What you will do:
Check each line of the material, and show the ones that include the word "something".

START Dataset records

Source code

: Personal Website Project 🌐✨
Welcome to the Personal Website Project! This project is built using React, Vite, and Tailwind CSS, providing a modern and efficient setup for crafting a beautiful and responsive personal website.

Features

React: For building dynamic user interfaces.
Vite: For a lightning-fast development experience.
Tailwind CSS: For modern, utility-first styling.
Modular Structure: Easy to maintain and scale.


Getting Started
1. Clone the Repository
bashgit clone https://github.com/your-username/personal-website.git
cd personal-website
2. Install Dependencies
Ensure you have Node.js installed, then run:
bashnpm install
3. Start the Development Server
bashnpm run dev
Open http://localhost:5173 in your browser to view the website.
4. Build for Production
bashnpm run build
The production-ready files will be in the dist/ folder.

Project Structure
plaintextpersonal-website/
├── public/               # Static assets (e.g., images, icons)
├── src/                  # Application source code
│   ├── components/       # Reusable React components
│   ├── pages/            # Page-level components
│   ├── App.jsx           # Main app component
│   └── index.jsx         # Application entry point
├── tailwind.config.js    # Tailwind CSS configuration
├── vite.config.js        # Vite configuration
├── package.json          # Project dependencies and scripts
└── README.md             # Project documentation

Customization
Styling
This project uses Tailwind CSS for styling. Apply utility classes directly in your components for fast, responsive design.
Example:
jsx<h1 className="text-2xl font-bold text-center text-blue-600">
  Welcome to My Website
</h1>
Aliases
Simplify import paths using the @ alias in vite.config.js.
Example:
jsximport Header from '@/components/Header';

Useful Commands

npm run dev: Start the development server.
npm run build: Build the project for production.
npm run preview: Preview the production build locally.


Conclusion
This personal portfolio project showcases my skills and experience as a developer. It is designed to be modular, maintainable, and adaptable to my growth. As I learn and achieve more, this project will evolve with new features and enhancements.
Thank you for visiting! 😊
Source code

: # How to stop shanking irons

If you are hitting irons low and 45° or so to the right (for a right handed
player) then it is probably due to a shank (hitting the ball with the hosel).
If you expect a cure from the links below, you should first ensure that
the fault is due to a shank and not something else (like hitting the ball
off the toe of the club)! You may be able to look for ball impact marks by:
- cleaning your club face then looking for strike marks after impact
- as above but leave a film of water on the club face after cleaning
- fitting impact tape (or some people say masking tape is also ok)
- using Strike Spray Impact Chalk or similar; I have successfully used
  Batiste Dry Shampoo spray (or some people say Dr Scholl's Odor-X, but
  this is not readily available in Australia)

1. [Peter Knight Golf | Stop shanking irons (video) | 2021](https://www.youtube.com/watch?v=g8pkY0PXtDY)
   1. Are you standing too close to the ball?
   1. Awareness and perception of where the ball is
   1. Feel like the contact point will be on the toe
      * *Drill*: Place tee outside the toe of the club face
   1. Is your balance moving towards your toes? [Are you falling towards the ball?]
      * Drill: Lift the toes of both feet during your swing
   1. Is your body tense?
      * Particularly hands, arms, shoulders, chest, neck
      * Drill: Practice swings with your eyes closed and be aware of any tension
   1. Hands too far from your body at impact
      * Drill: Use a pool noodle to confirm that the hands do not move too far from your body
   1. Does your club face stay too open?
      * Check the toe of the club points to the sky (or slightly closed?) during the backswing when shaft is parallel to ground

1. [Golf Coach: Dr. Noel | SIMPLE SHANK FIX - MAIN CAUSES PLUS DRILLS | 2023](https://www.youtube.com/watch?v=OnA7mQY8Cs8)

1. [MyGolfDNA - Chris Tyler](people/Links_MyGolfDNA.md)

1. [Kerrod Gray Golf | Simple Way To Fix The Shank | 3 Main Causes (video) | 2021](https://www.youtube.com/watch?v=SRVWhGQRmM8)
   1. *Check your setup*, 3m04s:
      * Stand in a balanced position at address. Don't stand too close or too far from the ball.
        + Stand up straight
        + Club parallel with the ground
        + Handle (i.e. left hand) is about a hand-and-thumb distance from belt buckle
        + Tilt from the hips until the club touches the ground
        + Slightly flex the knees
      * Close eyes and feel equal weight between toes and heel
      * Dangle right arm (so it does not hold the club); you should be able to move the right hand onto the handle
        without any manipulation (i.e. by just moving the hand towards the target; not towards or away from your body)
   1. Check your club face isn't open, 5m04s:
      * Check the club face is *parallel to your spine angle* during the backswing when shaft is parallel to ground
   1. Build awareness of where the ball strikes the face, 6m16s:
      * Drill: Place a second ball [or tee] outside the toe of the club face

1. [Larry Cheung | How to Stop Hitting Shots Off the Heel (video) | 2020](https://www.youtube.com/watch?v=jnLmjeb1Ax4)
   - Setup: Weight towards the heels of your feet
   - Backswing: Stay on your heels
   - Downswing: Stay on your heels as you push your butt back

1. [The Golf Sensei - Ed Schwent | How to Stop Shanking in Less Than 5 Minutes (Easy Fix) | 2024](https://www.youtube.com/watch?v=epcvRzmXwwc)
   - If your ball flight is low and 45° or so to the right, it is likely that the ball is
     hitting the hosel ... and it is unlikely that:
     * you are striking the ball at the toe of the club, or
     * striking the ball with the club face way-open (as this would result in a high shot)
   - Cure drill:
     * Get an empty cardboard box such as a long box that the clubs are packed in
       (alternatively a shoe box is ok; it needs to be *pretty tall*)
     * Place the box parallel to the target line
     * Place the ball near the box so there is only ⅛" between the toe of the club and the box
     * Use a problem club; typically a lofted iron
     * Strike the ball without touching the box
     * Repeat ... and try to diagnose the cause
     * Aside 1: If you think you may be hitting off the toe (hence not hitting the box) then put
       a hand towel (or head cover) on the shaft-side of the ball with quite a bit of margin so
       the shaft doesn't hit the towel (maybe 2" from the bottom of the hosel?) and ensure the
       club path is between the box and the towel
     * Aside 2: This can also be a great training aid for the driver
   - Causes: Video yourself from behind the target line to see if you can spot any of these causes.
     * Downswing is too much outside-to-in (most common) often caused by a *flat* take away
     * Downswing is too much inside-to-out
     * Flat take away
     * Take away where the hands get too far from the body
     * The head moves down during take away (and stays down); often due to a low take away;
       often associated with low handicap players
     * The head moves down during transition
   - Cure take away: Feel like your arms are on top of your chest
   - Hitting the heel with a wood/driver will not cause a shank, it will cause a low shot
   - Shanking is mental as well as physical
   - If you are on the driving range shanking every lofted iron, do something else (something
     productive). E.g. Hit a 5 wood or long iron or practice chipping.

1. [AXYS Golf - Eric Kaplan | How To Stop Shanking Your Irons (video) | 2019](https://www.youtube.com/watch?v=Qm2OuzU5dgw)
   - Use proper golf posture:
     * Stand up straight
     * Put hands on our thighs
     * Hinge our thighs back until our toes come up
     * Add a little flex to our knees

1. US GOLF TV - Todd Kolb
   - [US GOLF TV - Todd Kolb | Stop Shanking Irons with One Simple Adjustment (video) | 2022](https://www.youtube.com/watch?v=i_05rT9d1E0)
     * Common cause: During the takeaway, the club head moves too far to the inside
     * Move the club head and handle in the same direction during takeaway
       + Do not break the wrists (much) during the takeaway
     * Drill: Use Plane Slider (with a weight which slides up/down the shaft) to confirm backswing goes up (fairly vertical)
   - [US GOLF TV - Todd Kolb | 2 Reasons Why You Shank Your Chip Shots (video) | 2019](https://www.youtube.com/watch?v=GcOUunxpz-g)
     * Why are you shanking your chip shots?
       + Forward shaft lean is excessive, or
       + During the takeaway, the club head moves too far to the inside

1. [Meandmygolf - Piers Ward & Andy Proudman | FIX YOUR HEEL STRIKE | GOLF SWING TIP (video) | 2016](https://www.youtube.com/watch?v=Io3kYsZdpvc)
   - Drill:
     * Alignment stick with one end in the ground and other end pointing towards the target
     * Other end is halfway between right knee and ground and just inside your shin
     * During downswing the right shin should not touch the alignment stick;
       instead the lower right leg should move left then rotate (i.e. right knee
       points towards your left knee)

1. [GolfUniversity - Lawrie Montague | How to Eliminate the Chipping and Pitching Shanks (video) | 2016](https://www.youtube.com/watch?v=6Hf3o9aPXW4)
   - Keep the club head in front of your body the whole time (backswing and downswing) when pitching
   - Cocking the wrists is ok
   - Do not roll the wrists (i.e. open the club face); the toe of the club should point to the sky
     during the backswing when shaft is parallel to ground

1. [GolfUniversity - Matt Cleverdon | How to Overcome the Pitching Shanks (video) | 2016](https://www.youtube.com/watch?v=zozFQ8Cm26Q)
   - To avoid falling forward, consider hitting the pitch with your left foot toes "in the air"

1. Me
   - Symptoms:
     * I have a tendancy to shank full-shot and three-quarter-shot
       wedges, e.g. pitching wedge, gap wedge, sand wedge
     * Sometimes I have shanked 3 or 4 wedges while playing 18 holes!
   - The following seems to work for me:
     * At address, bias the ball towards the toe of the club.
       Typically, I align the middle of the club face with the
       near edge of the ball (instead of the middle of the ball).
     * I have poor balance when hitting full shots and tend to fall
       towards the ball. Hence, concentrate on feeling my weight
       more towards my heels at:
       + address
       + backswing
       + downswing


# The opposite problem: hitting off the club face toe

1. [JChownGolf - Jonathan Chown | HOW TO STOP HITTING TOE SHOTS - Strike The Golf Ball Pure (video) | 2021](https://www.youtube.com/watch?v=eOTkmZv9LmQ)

END Dataset records

Result:
the fault is due to a shank and not something else (like hitting the ball
   - If you are on the driving range shanking every lofted iron, do something else (something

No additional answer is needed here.